**PROMPT**
Your answer is every line of the material below in which the string "UPLO" occurs.

**INPUT DATA**

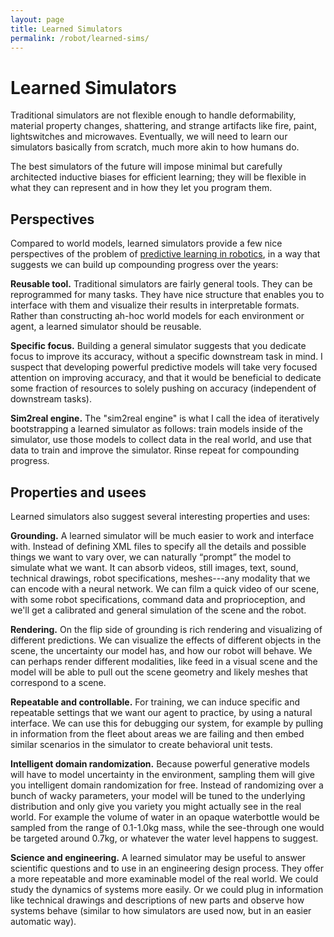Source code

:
 ```yaml
---
layout: page
title: Learned Simulators
permalink: /robot/learned-sims/
---
```


# Learned Simulators

Traditional simulators are not flexible enough to handle deformability, material property changes, shattering, and strange artifacts like fire, paint, lightswitches and microwaves.
Eventually, we will need to learn our simulators basically from scratch, much more akin to how humans do.

The best simulators of the future will impose minimal but carefully architected inductive biases for efficient learning;
they will be flexible in what they can represent and in how they let you program them.

## Perspectives

Compared to world models, learned simulators provide a few nice perspectives of the problem of [predictive learning in robotics](/robot/future),
in a way that suggests we can build up compounding progress over the years:

**Reusable tool.** Traditional simulators are fairly general tools. They can be reprogrammed for many tasks. They have nice structure that enables you to interface with them and visualize their results in interpretable formats. 
Rather than constructing ah-hoc world models for each environment or agent, a learned simulator should be reusable. 

**Specific focus.** Building a general simulator suggests that you dedicate focus to improve its accuracy, without a specific downstream
task in mind. I suspect that developing powerful predictive models will take very focused attention on improving accuracy, and
that it would be beneficial to dedicate some fraction of resources to solely pushing on accuracy (independent of downstream tasks).

**Sim2real engine.** The "sim2real engine" is what I call the idea of iteratively bootstrapping a learned simulator as follows: train models inside of the simulator, use those models to collect data in the real world, and use that data to train and improve the simulator. Rinse repeat for compounding progress.

## Properties and usees
Learned simulators also suggest several interesting properties and uses:

**Grounding.** A learned simulator will be much easier to work and interface with. Instead of defining XML files to specify all the details and possible things we want to vary over, we can naturally “prompt” the model to simulate what we want. It can absorb videos, still images, text, sound, technical drawings, robot specifications, meshes---any modality that we can encode with a neural network. We can film a quick video of our scene, with some robot specifications, command data and proprioception, and we'll get a calibrated and general simulation of the scene and the robot.

**Rendering.** On the flip side of grounding is rich rendering and visualizing of different predictions.
We can visualize the effects of different objects in the scene, the uncertainty our model has, and how our robot will behave.
We can perhaps render different modalities, like feed in a visual scene and the model will be able to pull out the
scene geometry and likely meshes that correspond to a scene. 

**Repeatable and controllable.** For training, we can induce specific and repeatable settings that we want our agent to practice, by using a natural interface. We can use this for debugging our system, for example by pulling in information from the fleet about areas
we are failing and then embed similar scenarios in the simulator to create behavioral unit tests.

**Intelligent domain randomization.**
Because powerful generative models will have to model uncertainty in the environment, sampling them will give you intelligent domain randomization for free. Instead of randomizing over a bunch of wacky parameters, your model will be tuned to the underlying distribution and only give you variety you might actually see in the real world. For example the volume of water in an opaque waterbottle would be sampled from the range of 0.1-1.0kg mass,
while the see-through one would be targeted around 0.7kg, or whatever the water level happens to suggest.

<!--
**Interpretability.** By having a central learned simulator that we build off, we could invest effort
in understanding it (like in [work from](https://distill.pub/2020/circuits/) [colah et al.](https://distill.pub/2020/understanding-rl-vision/)).
This could teach us stuff about the underlying systems we're modeling. And it could perhaps be a way to leverage
the model's representation to get the agent to do specific things. For example, if we can plug into the models
conception of the object it sees, we could perhaps use this to design tasks. Though natural language and other
approaches might be better.
-->

**Science and engineering.** A learned simulator may be useful to answer scientific questions and to use in an engineering design process.
They offer a more repeatable and more examinable model of the real world. We could study the dynamics of systems more easily.
Or we could plug in information like technical drawings and descriptions of new parts and observe how systems behave (similar to how simulators are used now, but in an easier automatic way).


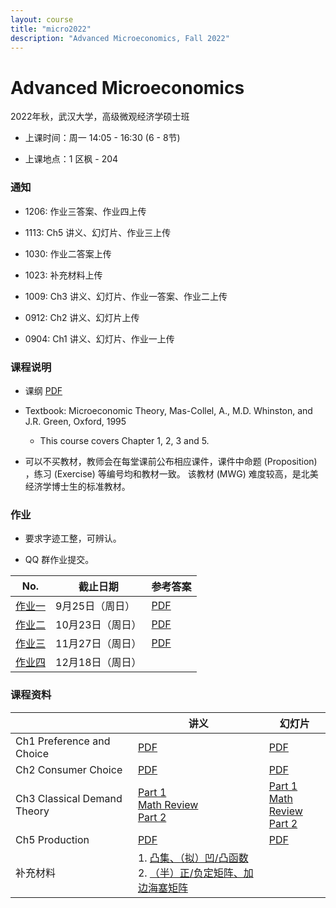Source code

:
 ```yaml
---
layout: course
title: "micro2022"
description: "Advanced Microeconomics, Fall 2022"
---
```


# Advanced Microeconomics

2022年秋，武汉大学，高级微观经济学硕士班

- 上课时间：周一 14:05 - 16:30 (6 - 8节)

- 上课地点：1 区枫 - 204

### 通知

- 1206: 作业三答案、作业四上传

- 1113: Ch5 讲义、幻灯片、作业三上传

- 1030: 作业二答案上传

- 1023: 补充材料上传

- 1009: Ch3 讲义、幻灯片、作业一答案、作业二上传

- 0912: Ch2 讲义、幻灯片上传

- 0904: Ch1 讲义、幻灯片、作业一上传

### 课程说明 

- 课纲 [PDF](/pdf/micro2022_syllabus.pdf)

- Textbook: Microeconomic Theory, Mas-Collel, A., M.D. Whinston, and J.R. Green, Oxford, 1995
   - This course covers Chapter 1, 2, 3 and 5. 

- 可以不买教材，教师会在每堂课前公布相应课件，课件中命题 (Proposition) ，练习 (Exercise) 等编号均和教材一致。
该教材 (MWG) 难度较高，是北美经济学博士生的标准教材。

### 作业

- 要求字迹工整，可辨认。

- QQ 群作业提交。


| No. | 截止日期             | 参考答案 |
| ------ | -------------------- | -------------------- |
| [作业一](/pdf/micro_hw1.pdf) |  9月25日（周日） | [PDF](/pdf/micro_hw1_solution.pdf) |
| [作业二](/pdf/micro_hw2.pdf) |  10月23日（周日）| [PDF](/pdf/micro_hw2_solution.pdf)|
| [作业三](/pdf/micro_hw3.pdf) |  11月27日（周日）|  [PDF](/pdf/micro_hw3_solution.pdf)  |
| [作业四](/pdf/micro_hw4.pdf) |  12月18日（周日） |   <!-- [PDF](/pdf/micro_hw4_solution.pdf) --> |


### 课程资料

|                             | 讲义                         | 幻灯片                                |
| --------------------------- | ---------------------------- | ------------------------------------- |
| Ch1 Preference and Choice   | [PDF](/pdf/mwgch1.pdf) | [PDF](/pdf/mwgch1_slides.pdf) |
| Ch2 Consumer Choice         |  [PDF](/pdf/mwgch2.pdf) | [PDF](/pdf/mwgch2_slides.pdf) |
| Ch3 Classical Demand Theory |  [Part 1](/pdf/mwgch3_part1.pdf) <br> [Math Review](/pdf/MathReview_MaximizationProblem.pdf) <br> [Part 2](/pdf/mwgch3_part2.pdf)   |   [Part 1](/pdf/mwgch3_slides_part1.pdf) <br> [Math Review](/pdf/MathReview_MaximizationProblem_slides.pdf) <br> [Part 2](/pdf/mwgch3_slides_part2.pdf) |
| Ch5 Production              |  [PDF](/pdf/mwgch5.pdf) | [PDF](/pdf/mwgch5_slides.pdf) |
| 补充材料             | 1. [凸集、（拟）凹/凸函数](/pdf/convex-set.pdf) <br> 2. [（半）正/负定矩阵、加边海塞矩阵](/pdf/SOC-bordered-hessian.pdf)                      |                                       |
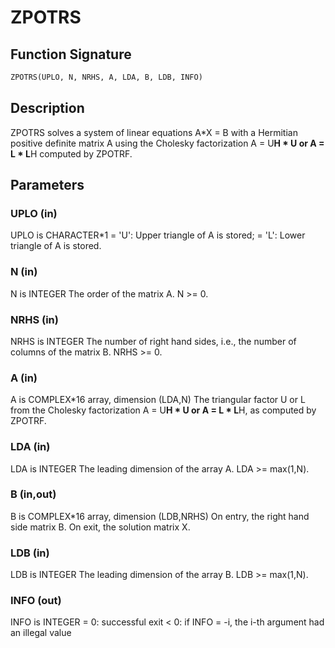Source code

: # ZPOTRS

## Function Signature

```fortran
ZPOTRS(UPLO, N, NRHS, A, LDA, B, LDB, INFO)
```

## Description


 ZPOTRS solves a system of linear equations A*X = B with a Hermitian
 positive definite matrix A using the Cholesky factorization
 A = U**H * U or A = L * L**H computed by ZPOTRF.

## Parameters

### UPLO (in)

UPLO is CHARACTER*1 = 'U': Upper triangle of A is stored; = 'L': Lower triangle of A is stored.

### N (in)

N is INTEGER The order of the matrix A. N >= 0.

### NRHS (in)

NRHS is INTEGER The number of right hand sides, i.e., the number of columns of the matrix B. NRHS >= 0.

### A (in)

A is COMPLEX*16 array, dimension (LDA,N) The triangular factor U or L from the Cholesky factorization A = U**H * U or A = L * L**H, as computed by ZPOTRF.

### LDA (in)

LDA is INTEGER The leading dimension of the array A. LDA >= max(1,N).

### B (in,out)

B is COMPLEX*16 array, dimension (LDB,NRHS) On entry, the right hand side matrix B. On exit, the solution matrix X.

### LDB (in)

LDB is INTEGER The leading dimension of the array B. LDB >= max(1,N).

### INFO (out)

INFO is INTEGER = 0: successful exit < 0: if INFO = -i, the i-th argument had an illegal value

**RESPONSE AREA**
ZPOTRS(UPLO, N, NRHS, A, LDA, B, LDB, INFO)
### UPLO (in)
UPLO is CHARACTER*1 = 'U': Upper triangle of A is stored; = 'L': Lower triangle of A is stored.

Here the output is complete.